The World Health Organization (1997, 1999, 2014) has been encouraging European Governments to commit their own Education and Health Ministries to create the necessary national policies to promote health and wellbeing throughout the life of all individuals. In Portugal, the Health Promotion and Education Program (HPEP) emerged in this context in schools in the 1993 - 1994 school year. Since 1993, HPEP has established itself as an instrument of school support, especially in response to their problems and needs in the areas of drug addiction, AIDS, sexuality and personal and social skill development, among other areas of health education. In 1994, Portugal joined the "European Network of Health Promoting Schools" (ENHPS) and in September 1997, Portuguese schools were challenged to join the process of enlarging the ENHPS, according to the following criteria set out in Circular no. 2/97 of the Health Promotion and Education Program: democracy, equity, empowerment and action competence, the school environment, the curriculum, teacher training, success measurement, collaboration, communities and sustainability.
In-service teacher training in health promotion and education emerges in Portugal in this context as a resource for teachers’ professional development and carrier progression (e.g., Lei n. 46/86; Decreto-Lei n.º 22/2014) in order to stimulate and motivate teachers’ lifelong professional and personal development and, to provide rapid career ascent, better quality of teaching performance and other functions in the ambit of education and teaching. In this remarkable evolution of the focus of training and professional teacher development, teacher supervision was “extended to the ambit of in-service teacher training in the workplace [...] and gained collaborative, self-reflexive and self-formative dimensions, while teachers began gaining confidence in the relevance of their professional knowledge and ability to make their voices heard as researchers of their own practices and builders of specific knowledge inherent in their social function" (Alarcão & Tavares 2007, p.15).
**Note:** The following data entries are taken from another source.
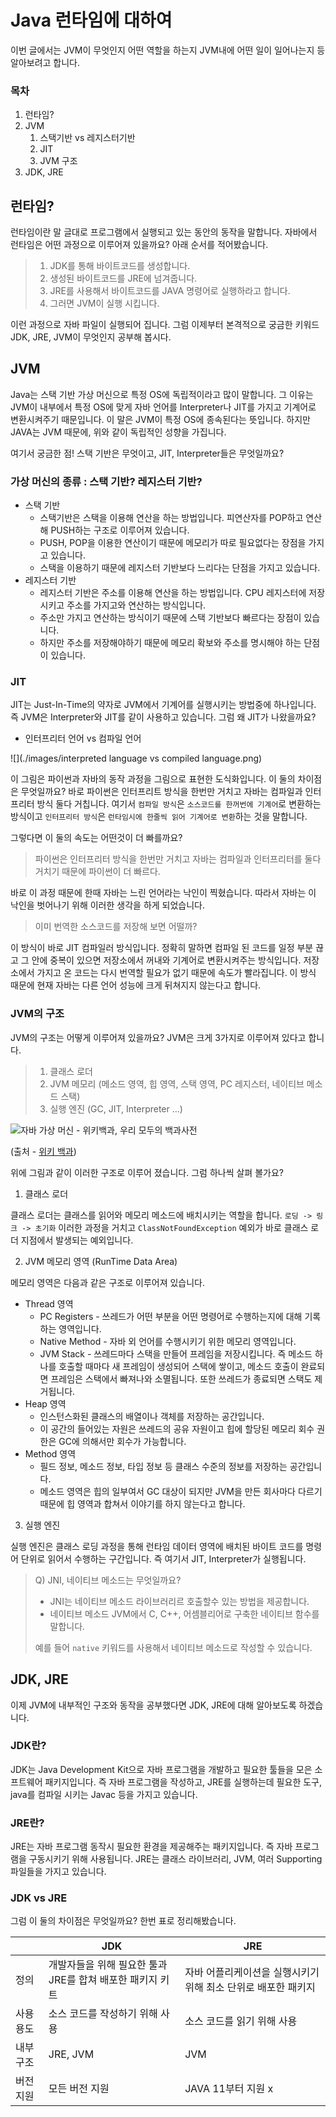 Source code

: # Java 런타임에 대하여

이번 글에서는 JVM이 무엇인지 어떤 역할을 하는지 JVM내에 어떤 일이 일어나는지 등 알아보려고 합니다.

### 목차

1. 런타임?
2. JVM
   1. 스택기반 vs 레지스터기반
   2. JIT
   3. JVM 구조
3. JDK, JRE



## 런타임?

런타임이란 말 글대로 프로그램에서 실행되고 있는 동안의 동작을 말합니다. 자바에서 런타임은 어떤 과정으로 이루어져 있을까요? 아래 순서를 적어봤습니다.

> 1. JDK를 통해 바이트코드를  생성합니다.
> 2. 생성된 바이트코드를 JRE에 넘겨줍니다.
> 3. JRE를 사용해서 바이트코드를 JAVA 명령어로 실행하라고 합니다.
> 4. 그러면 JVM이 실행 시킵니다.

이런 과정으로 자바 파일이 실행되어 집니다. 그럼 이제부터 본격적으로 궁금한 키워드 JDK, JRE, JVM이 무엇인지 공부해  봅시다.



## JVM

Java는 스택 기반 가상 머신으로 특정 OS에 독립적이라고 많이 말합니다. 그 이유는 JVM이 내부에서 특정 OS에 맞게 자바 언어를 Interpreter나 JIT를 가지고 기계어로 변환시켜주기 때문입니다. 이 말은 JVM이 특정 OS에 종속된다는 뜻입니다. 하지만 JAVA는 JVM 때문에, 위와 같이 독립적인 성향을 가집니다.

여기서 궁금한 점! 스택 기반은 무엇이고, JIT, Interpreter들은 무엇일까요?

### 가상 머신의 종류 : 스택 기반? 레지스터 기반?

* 스택 기반
  * 스택기반은 스택을 이용해 연산을 하는 방법입니다. 피연산자를 POP하고 연산해 PUSH하는 구조로 이루어져 있습니다. 
  * PUSH, POP을 이용한 연산이기 때문에 메모리가 따로 필요없다는 장점을 가지고 있습니다.
  * 스택을 이용하기 때문에 레지스터 기반보다 느리다는 단점을 가지고 있습니다.
* 레지스터 기반
  * 레지스터 기반은 주소를 이용해 연산을 하는 방법입니다. CPU 레지스터에 저장시키고 주소를 가지고와 연산하는 방식입니다.
  * 주소만 가지고 연산하는 방식이기 때문에 스택 기반보다 빠르다는 장점이 있습니다.
  * 하지만 주소를 저장해야하기 때문에 메모리 확보와 주소를 명시해야 하는 단점이 있습니다.

### JIT

JIT는 Just-In-Time의 약자로 JVM에서 기계어를 실행시키는 방법중에 하나입니다. 즉 JVM은 Interpreter와 JIT를 같이 사용하고 있습니다. 그럼 왜  JIT가 나왔을까요?

* 인터프리터 언어 vs 컴파일 언어

![](./images/interpreted language vs compiled language.png)

이 그림은 파이썬과 자바의 동작 과정을 그림으로 표현한 도식화입니다. 이 둘의 차이점은 무엇일까요? 바로 파이썬은 인터프리트 방식을 한번만 거치고 자바는 컴파일과 인터프리터 방식 둘다 거칩니다. 여기서 ``컴파일 방식``은 ``소스코드를 한꺼번에 기계어``로 변환하는 방식이고 ``인터프리터 방식``은 ``런타임시에 한줄씩 읽어 기계어로 변환``하는 것을 말합니다.

그렇다면 이 둘의 속도는 어떤것이 더 빠를까요? 

> 파이썬은 인터프리터 방식을 한번만 거치고 자바는 컴파일과 인터프리터를 둘다 거치기 때문에 파이썬이 더 빠르다.

바로 이 과정 때문에 한때 자바는 느린 언어라는 낙인이 찍혔습니다. 따라서 자바는 이 낙인을 벗어나기 위해 이러한 생각을 하게  되었습니다.

> 이미 번역한 소스코드를 저장해 보면 어떨까?

이 방식이 바로 JIT 컴파일러 방식입니다. 정확히 말하면 컴파일 된 코드를 일정 부분 끊고 그 안에 중복이 있으면 저장소에서 꺼내와 기계어로 변환시켜주는 방식입니다. 저장소에서 가지고 온 코드는 다시 번역할 필요가 없기 때문에 속도가 빨라집니다. 이 방식 때문에 현재 자바는 다른 언어 성능에 크게 뒤쳐지지 않는다고 합니다.

### JVM의 구조

JVM의 구조는 어떻게 이루어져 있을까요? JVM은 크게 3가지로 이루어져 있다고 합니다.

> 1. 클래스 로더
> 2. JVM 메모리 (메소드 영역, 힙 영역, 스택 영역, PC 레지스터, 네이티브 메소드 스택)
> 3. 실행 엔진 (GC, JIT, Interpreter ...)

![자바 가상 머신 - 위키백과, 우리 모두의 백과사전](https://upload.wikimedia.org/wikipedia/commons/d/dd/JvmSpec7.png)

(출처 - [위키 백과](https://ko.wikipedia.org/wiki/%EC%9E%90%EB%B0%94_%EA%B0%80%EC%83%81_%EB%A8%B8%EC%8B%A0))

위에 그림과 같이 이러한 구조로 이루어 졌습니다. 그럼 하나씩 살펴 볼가요?

1. 클래스 로더

클래스 로더는 클래스를 읽어와 메모리 메소드에 배치시키는 역할을 합니다. ``로딩 -> 링크 -> 초기화`` 이러한 과정을 거치고 ``ClassNotFoundException`` 예외가 바로 클래스 로더 지점에서 발생되는 예외입니다.

2. JVM 메모리 영역 (RunTime Data Area)

메모리 영역은 다음과 같은 구조로 이루어져 있습니다.

* Thread 영역
  * PC Registers - 쓰레드가 어떤 부분을 어떤 명령어로 수행하는지에 대해 기록하는 영역입니다.
  * Native Method - 자바 외 언어를 수행시키기 위한 메모리 영역입니다.
  * JVM Stack - 쓰레드마다 스택을 만들어 프레임을 저장시킵니다. 즉 메소드 하나를 호출할 때마다 새 프레임이 생성되어 스택에  쌓이고, 메소드 호출이 완료되면 프레임은 스택에서 빠져나와 소멸됩니다. 또한 쓰레드가  종료되면 스택도 제거됩니다.
* Heap 영역 
  * 인스턴스화된 클래스의 배열이나 객체를 저장하는 공간입니다.
  *  이 공간의 들어있는 자원은 쓰레드의 공유 자원이고 힙에 할당된 메모리 회수 권한은 GC에 의해서만 회수가 가능합니다.
* Method 영역
  * 필드 정보, 메소드 정보, 타입 정보 등 클래스 수준의 정보를 저장하는 공간입니다.
  * 메소드 영역은 힙의 일부여서 GC 대상이 되지만 JVM을 만든 회사마다 다르기 때문에 힙 영역과 합쳐서 이야기를 하지 않는다고 합니다.

3. 실행 엔진

실행 엔진은 클래스 로딩 과정을 통해 런타임 데이터 영역에 배치된 바이트 코드를 명령어 단위로 읽어서 수행하는 구간입니다. 즉 여기서 JIT, Interpreter가 실행됩니다. 

> Q) JNI, 네이티브 메소드는 무엇일까요?
>
> * JNI는 네이티브 메소드 라이브러리르 호출할수 있는 방법을 제공합니다.
> * 네이티브 메소드 JVM에서 C, C++, 어셈블리어로 구축한 네이티브 함수를 말합니다.
>
> 예를 들어 ``native`` 키워드를 사용해서 네이티브 메소드로 작성할 수 있습니다.



## JDK, JRE

이제 JVM에 내부적인 구조와 동작을 공부했다면 JDK, JRE에 대해 알아보도록 하겠습니다.

### JDK란?

JDK는 Java Development Kit으로 자바 프로그램을 개발하고 필요한 툴들을 모은 소프트웨어 패키지입니다. 즉 자바 프로그램을 작성하고, JRE를 실행하는데 필요한 도구, java를 컴파일 시키는 Javac 등을 가지고 있습니다. 

### JRE란?

JRE는 자바 프로그램 동작시 필요한 환경을 제공해주는 패키지입니다. 즉 자바 프로그램을 구동시키기 위해 사용됩니다. JRE는 클래스 라이브러리, JVM, 여러 Supporting 파일들을 가지고 있습니다. 

### JDK vs JRE

그럼 이 둘의 차이점은 무엇일까요? 한번 표로 정리해봤습니다.

|| JDK                             | JRE                                                          |
| ------------------------------- | ------------------------------------------------------------ | ------------------------------- |
| 정의 | 개발자들을 위해 필요한 툴과 JRE를 합쳐 배포한 패키지 키트 |자바 어플리케이션을 실행시키기 위해 최소 단위로 배포한 패키지|
| 사용 용도 | 소스 코드를 작성하기 위해 사용                  |소스 코드를 읽기 위해 사용|
| 내부 구조 | JRE, JVM |JVM|
| 버전 지원 | 모든 버전 지원 |JAVA 11부터 지원 x|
Therefore, this paper aims to investigate: i) how Portuguese teacher trainers in health promotion and education understand the key phases for a whole-school approach to becoming and remaining a health promoting school; ii) the school community’s needs and priorities identified in schools which are part of their Training Centre; iii) how they conceptualize self-supervision and peer supervision in the context of the health promoting school approach.